La abogada argentina Agostina Páez obtuvo en audiencia preliminar en Río de Janeiro la autorización para regresar a Argentina, donde continuará el proceso judicial por tres denuncias de injuria racial contra empleados de un bar. La fiscalía brasileña pidió inicialmente 15 años de prisión, pero redujo la pena a la mínima más resarcimiento económico y tareas comunitarias.
Agostina Páez, detenida desde mediados de enero, lleva dos meses con tratamiento psiquiátrico por insomnio y amenazas, y confesó que preferiría suicidarse antes que ir a prisión en Río. Reconoció la primera injuria pero niega las otras dos, y expresó alivio al saber que podrá volver a Santiago del Estero una vez retirada la tobillera electrónica.

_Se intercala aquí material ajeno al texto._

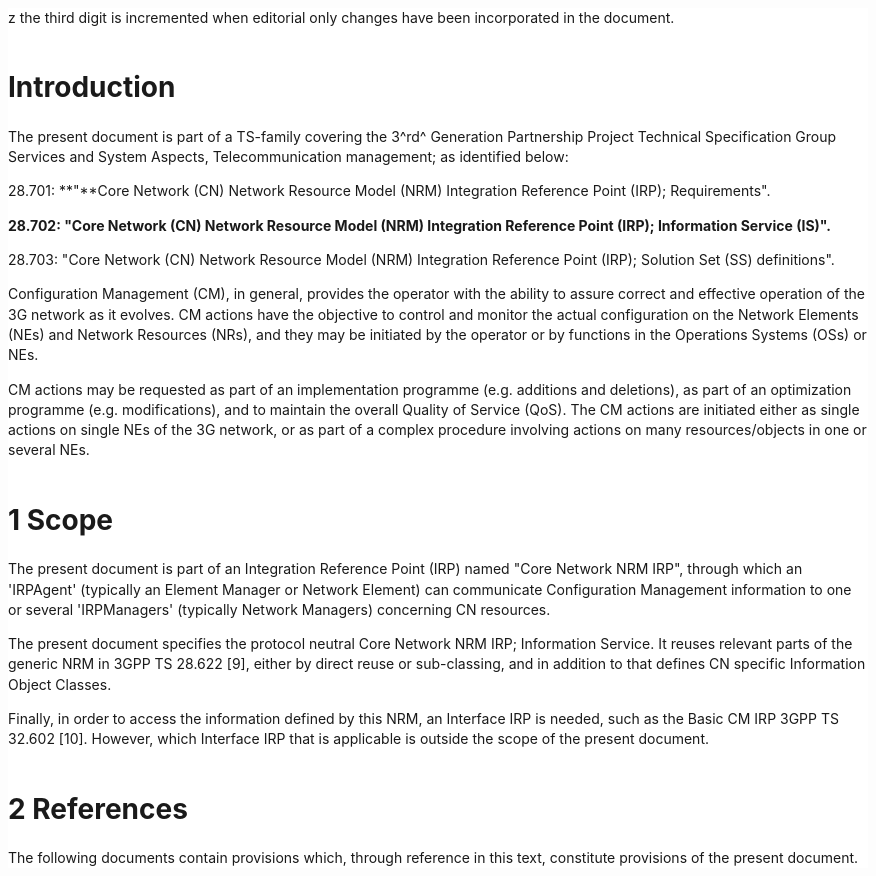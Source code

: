 z the third digit is incremented when editorial only changes have been
incorporated in the document.

Introduction
============

The present document is part of a TS-family covering the 3^rd^
Generation Partnership Project Technical Specification Group Services
and System Aspects, Telecommunication management; as identified below:

28.701: **\"**Core Network (CN) Network Resource Model (NRM) Integration
Reference Point (IRP); Requirements\".

**28.702: \"Core Network (CN) Network Resource Model (NRM) Integration
Reference Point (IRP); Information Service (IS)\".**

28.703: \"Core Network (CN) Network Resource Model (NRM) Integration
Reference Point (IRP); Solution Set (SS) definitions\".

Configuration Management (CM), in general, provides the operator with
the ability to assure correct and effective operation of the 3G network
as it evolves. CM actions have the objective to control and monitor the
actual configuration on the Network Elements (NEs) and Network Resources
(NRs), and they may be initiated by the operator or by functions in the
Operations Systems (OSs) or NEs.

CM actions may be requested as part of an implementation programme (e.g.
additions and deletions), as part of an optimization programme (e.g.
modifications), and to maintain the overall Quality of Service (QoS).
The CM actions are initiated either as single actions on single NEs of
the 3G network, or as part of a complex procedure involving actions on
many resources/objects in one or several NEs.

1 Scope
=======

The present document is part of an Integration Reference Point (IRP)
named \"Core Network NRM IRP\", through which an \'IRPAgent\' (typically
an Element Manager or Network Element) can communicate Configuration
Management information to one or several \'IRPManagers\' (typically
Network Managers) concerning CN resources.

The present document specifies the protocol neutral Core Network NRM
IRP; Information Service. It reuses relevant parts of the generic NRM in
3GPP TS 28.622 \[9\], either by direct reuse or sub-classing, and in
addition to that defines CN specific Information Object Classes.

Finally, in order to access the information defined by this NRM, an
Interface IRP is needed, such as the Basic CM IRP 3GPP TS 32.602 \[10\].
However, which Interface IRP that is applicable is outside the scope of
the present document.

2 References
============

The following documents contain provisions which, through reference in
this text, constitute provisions of the present document.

La justicia brasileña definirá en próximos días el lugar para quitar la tobillera, las tareas comunitarias en Argentina, el monto del resarcimiento a las víctimas y detalles del procedimiento con autoridades argentinas. Agostina Páez elogió a Brasil pese al calvario vivido.
El caso generó cruces políticos: Samir viajó para pedir su liberación, el canciller Pablo Kirchner reclamó "hechos no palabras", y la diputada Marcela Pagano lo acusó de abandonar a la compatriota, destacando gestiones de Alberto Fernández. Cancillería respondió defendiendo su trabajo serio desde el inicio.